In security terms, Athens is seen as the most challenging Games yet
Who is responsible for the latest attacks?
While the timing of this latest attack is significant, Greece has been quick to insist there is no connection between the blasts and the Olympic Games.
The attack comes against a background of heightened fears over international terrorism, but police say they are investigating local left-wing extremist groups which have in the past planted bombs and carried out assassinations in Greece.
One group under the spotlight is Popular Struggle, which carried out a bomb attack in March, and threatened more violence.
But attacks by Greek terror groups have become less frequent since a government crackdown on the November 17 cell, which resulted in 19 of its members being jailed last December.
Correspondents say left-wing and anarchist groups oppose the Games, viewing them as a capitalist bonanza, and have protested at Western security services arriving en masse in Greece.
How big is the security challenge of the Games?
It is feared the huge profile of the Games - the first to be held since the attacks on New York, Washington, Bali and Madrid - could make Athens a prime target for terrorists.
The IOC has - for the first time - insured against partial or full cancellation of the Olympics, in a £93m policy covering terrorism, earthquakes, flooding and landslides
Greece is staging an unprecedented security operation at an estimated cost of 1bn euros ($1.2bn) - nearly four times what Australia spent for the 2000 Summer Games.

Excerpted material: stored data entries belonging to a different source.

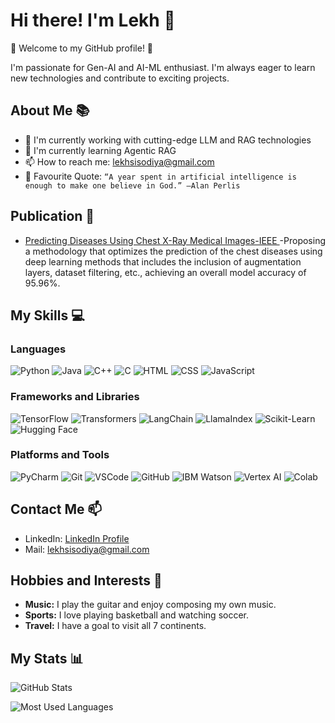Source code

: # Hi there! I'm Lekh 👋

🎉 Welcome to my GitHub profile! 🎉

I'm passionate for Gen-AI and AI-ML enthusiast. I'm always eager to learn new technologies and contribute to exciting projects.

## About Me 📚
- 🚀 I'm currently working with cutting-edge LLM and RAG technologies
- 🧠 I'm currently learning Agentic RAG
- 📫 How to reach me: [lekhsisodiya@gmail.com](mailto:lekhsisodiya@gmail.com)
- 💬 Favourite Quote: ```“A year spent in artificial intelligence is enough to make one believe in God.” —Alan Perlis```

## Publication 📝

- [Predicting Diseases Using Chest X-Ray Medical Images-IEEE ](https://ieeexplore.ieee.org/document/10434700) -Proposing a methodology that optimizes the prediction of the chest diseases using deep learning methods that includes the inclusion of augmentation layers, dataset filtering, etc., achieving an overall model accuracy of 95.96%.

## My Skills 💻

### Languages
![Python](https://img.shields.io/badge/Language-Python-informational?style=flat&logo=python&logoColor=white&color=3776AB)
![Java](https://img.shields.io/badge/Language-Java-informational?style=flat&logo=java&logoColor=white&color=007396)
![C++](https://img.shields.io/badge/Language-C++-informational?style=flat&logo=c%2B%2B&logoColor=white&color=00599C)
![C](https://img.shields.io/badge/Language-C-informational?style=flat&logo=c&logoColor=white&color=A8B9CC)
![HTML](https://img.shields.io/badge/Language-HTML-informational?style=flat&logo=html5&logoColor=white&color=E34F26)
![CSS](https://img.shields.io/badge/Language-CSS-informational?style=flat&logo=css3&logoColor=white&color=1572B6)
![JavaScript](https://img.shields.io/badge/Language-JavaScript-informational?style=flat&logo=javascript&logoColor=white&color=F7DF1E)

### Frameworks and Libraries
![TensorFlow](https://img.shields.io/badge/Framework-TensorFlow-informational?style=flat&logo=tensorflow&logoColor=white&color=FF6F00)
![Transformers](https://img.shields.io/badge/Library-Transformers-informational?style=flat&logo=hugging-face&logoColor=white&color=FFD500)
![LangChain](https://img.shields.io/badge/Library-LangChain-informational?style=flat&logo=langchain&logoColor=white&color=3498DB)
![LlamaIndex](https://img.shields.io/badge/Library-LlamaIndex-informational?style=flat&logo=llamaindex&logoColor=white&color=E91E63)
![Scikit-Learn](https://img.shields.io/badge/Library-Scikit--Learn-informational?style=flat&logo=scikit-learn&logoColor=white&color=F7931E)
![Hugging Face](https://img.shields.io/badge/Platform-Hugging_Face-informational?style=flat&logo=hugging-face&logoColor=white&color=FFD500)

### Platforms and Tools
![PyCharm](https://img.shields.io/badge/IDE-PyCharm-informational?style=flat&logo=pycharm&logoColor=white&color=000000)
![Git](https://img.shields.io/badge/Version_Control-Git-informational?style=flat&logo=git&logoColor=white&color=F05032)
![VSCode](https://img.shields.io/badge/IDE-VSCode-informational?style=flat&logo=visual-studio-code&logoColor=white&color=007ACC)
![GitHub](https://img.shields.io/badge/Platform-GitHub-informational?style=flat&logo=github&logoColor=white&color=181717)
![IBM Watson](https://img.shields.io/badge/AI-IBM_Watson-informational?style=flat&logo=ibm&logoColor=white&color=1F70C1)
![Vertex AI](https://img.shields.io/badge/Platform-Vertex_AI-informational?style=flat&logo=google-cloud&logoColor=white&color=4285F4)
![Colab](https://img.shields.io/badge/Platform-Google_Colab-informational?style=flat&logo=google-colab&logoColor=white&color=F9AB00)


## Contact Me 📫
- LinkedIn: [LinkedIn Profile](https://www.linkedin.com/in/lekhshisodiya/)
- Mail: [lekhsisodiya@gmail.com](mailto:lekhsisodiya@gmail.com)


## Hobbies and Interests 🎨

- **Music:** I play the guitar and enjoy composing my own music.
- **Sports:** I love playing basketball and watching soccer.
- **Travel:** I have a goal to visit all 7 continents.

## My Stats 📊
![GitHub Stats](https://github-readme-stats.vercel.app/api?username=lekh-ai&show_icons=true&theme=radical)

![Most Used Languages](https://github-readme-stats.vercel.app/api/top-langs/?username=lekh-ai&layout=compact&theme=radical)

Greek Prime Minister Costas Karamanlis has taken personal responsibility for preparation for the Games.
International Olympic Committee President Jacques Rogge says Athens 2004 will be the "most challenging" Games in terms of security. The IOC has - for the first time - insured against partial or full cancellation of the Olympics, in a £93m policy covering terrorism, earthquakes, flooding and landslides.
Greece has asked Nato to assist with air and sea patrols and has set up a seven-nation security advisory group. Agents from the FBI and Britain's Scotland Yard will also help police the Games.
A Greek delegation is currently in Washington, for talks on efforts to safeguard the games, amid US concern that construction delays at Olympic venues could undercut efforts for advance security testing and other procedures.
What measures are the authorities taking?
More than 45,000 security staff will guard the Games and escort teams to and from sports venues - three times as many as in Sydney.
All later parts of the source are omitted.